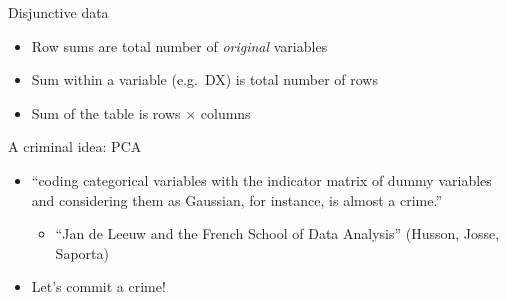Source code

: \documentclass[
  ignorenonframetext,
]{beamer}
\providecommand{\tightlist}{%
  \setlength{\itemsep}{0pt}\setlength{\parskip}{0pt}}
\begin{document}
\begin{frame}{Disjunctive data}
\protect\hypertarget{disjunctive-data-1}{}

\begin{table}[H]
\centering
{}
\end{table}

\begin{itemize}[<+->]
\tightlist
\item
  Row sums are total number of \emph{original} variables
\item
  Sum within a variable (e.g.~DX) is total number of rows
\item
  Sum of the table is rows \(\times\) columns
\end{itemize}

\end{frame}

\begin{frame}{A criminal idea: PCA}
\protect\hypertarget{a-criminal-idea-pca}{}

\begin{itemize}[<+->]
\tightlist
\item
  ``coding categorical variables with the indicator matrix of dummy
  variables and considering them as Gaussian, for instance, is almost a
  crime.''

  \begin{itemize}[<+->]
  \tightlist
  \item
    ``Jan de Leeuw and the French School of Data Analysis'' (Husson,
    Josse, Saporta)
  \end{itemize}
\item
  Let's commit a crime!
\end{itemize}

\end{frame}
\end{document}
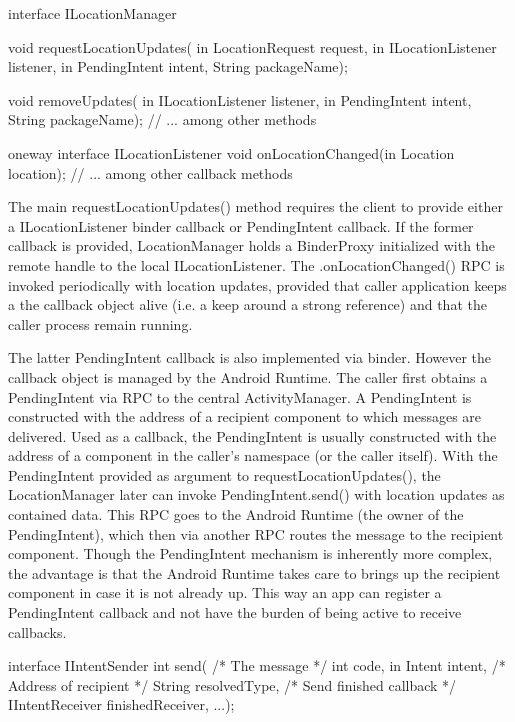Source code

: \documentclass[prodmode]{acmlarge}
\begin{document}
\begin{snippet}
interface ILocationManager {
  void requestLocationUpdates(
      in LocationRequest request,
      in ILocationListener listener,
      in PendingIntent intent,
      String packageName);

  void removeUpdates(
      in ILocationListener listener,
      in PendingIntent intent,
      String packageName);
  // ... among other methods
}
\end{snippet}

\begin{snippet}
oneway interface ILocationListener {
    void onLocationChanged(in Location location);
    // ... among other callback methods
}
\end{snippet}

The main requestLocationUpdates() method requires the client to provide either a ILocationListener binder callback or PendingIntent callback. If the former callback is provided, LocationManager holds a BinderProxy initialized with the remote handle to the local ILocationListener. The .onLocationChanged() RPC is invoked periodically with location updates, provided that caller application keeps a the callback object alive (i.e. a keep around a strong reference) and that the caller process remain running.

The latter PendingIntent callback is also implemented via binder. However the callback object is managed by the Android Runtime. The caller first obtains a PendingIntent via RPC to the central ActivityManager. A PendingIntent is constructed with the address of a recipient component to which messages are delivered. Used as a callback, the PendingIntent is usually constructed with the address of a component in the caller's namespace (or the caller itself). With the PendingIntent provided as argument to requestLocationUpdates(), the LocationManager later can invoke PendingIntent.send() with location updates as contained data. This RPC goes to the Android Runtime (the owner of the PendingIntent), which then via another RPC routes the message to the recipient component. Though the PendingIntent mechanism is inherently more complex, the advantage is that the Android Runtime takes care to brings up the recipient component in case it is not already up. This way an app can register a PendingIntent callback and not have the burden of being active to receive callbacks.

\begin{snippet}
interface IIntentSender {
  int send(
    /* The message */
    int code, in Intent intent,
    /* Address of recipient */
    String resolvedType,
    /* Send finished callback */
    IIntentReceiver finishedReceiver,
    ...);
}
\end{snippet}
\end{document}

## Exercise
Leaving the pictures out, output each line of the listing exactly.

## Task answer
Source code

: \documentclass[
  ignorenonframetext,
]{beamer}
\providecommand{\tightlist}{%
  \setlength{\itemsep}{0pt}\setlength{\parskip}{0pt}}
\begin{document}
\begin{frame}{Disjunctive data}
\protect\hypertarget{disjunctive-data-1}{}

\begin{table}[H]
\centering
{}
\end{table}

\begin{itemize}[<+->]
\tightlist
\item
  Row sums are total number of \emph{original} variables
\item
  Sum within a variable (e.g.~DX) is total number of rows
\item
  Sum of the table is rows \(\times\) columns
\end{itemize}

\end{frame}

\begin{frame}{A criminal idea: PCA}
\protect\hypertarget{a-criminal-idea-pca}{}

\begin{itemize}[<+->]
\tightlist
\item
  ``coding categorical variables with the indicator matrix of dummy
  variables and considering them as Gaussian, for instance, is almost a
  crime.''

  \begin{itemize}[<+->]
  \tightlist
  \item
    ``Jan de Leeuw and the French School of Data Analysis'' (Husson,
    Josse, Saporta)
  \end{itemize}
\item
  Let's commit a crime!
\end{itemize}

\end{frame}
\end{document}
Source code

: \documentclass[prodmode]{acmlarge}
\begin{document}
\begin{snippet}
interface ILocationManager {
  void requestLocationUpdates(
      in LocationRequest request,
      in ILocationListener listener,
      in PendingIntent intent,
      String packageName);

  void removeUpdates(
      in ILocationListener listener,
      in PendingIntent intent,
      String packageName);
  // ... among other methods
}
\end{snippet}

\begin{snippet}
oneway interface ILocationListener {
    void onLocationChanged(in Location location);
    // ... among other callback methods
}
\end{snippet}

The main requestLocationUpdates() method requires the client to provide either a ILocationListener binder callback or PendingIntent callback. If the former callback is provided, LocationManager holds a BinderProxy initialized with the remote handle to the local ILocationListener. The .onLocationChanged() RPC is invoked periodically with location updates, provided that caller application keeps a the callback object alive (i.e. a keep around a strong reference) and that the caller process remain running.

The latter PendingIntent callback is also implemented via binder. However the callback object is managed by the Android Runtime. The caller first obtains a PendingIntent via RPC to the central ActivityManager. A PendingIntent is constructed with the address of a recipient component to which messages are delivered. Used as a callback, the PendingIntent is usually constructed with the address of a component in the caller's namespace (or the caller itself). With the PendingIntent provided as argument to requestLocationUpdates(), the LocationManager later can invoke PendingIntent.send() with location updates as contained data. This RPC goes to the Android Runtime (the owner of the PendingIntent), which then via another RPC routes the message to the recipient component. Though the PendingIntent mechanism is inherently more complex, the advantage is that the Android Runtime takes care to brings up the recipient component in case it is not already up. This way an app can register a PendingIntent callback and not have the burden of being active to receive callbacks.

\begin{snippet}
interface IIntentSender {
  int send(
    /* The message */
    int code, in Intent intent,
    /* Address of recipient */
    String resolvedType,
    /* Send finished callback */
    IIntentReceiver finishedReceiver,
    ...);
}
\end{snippet}
\end{document}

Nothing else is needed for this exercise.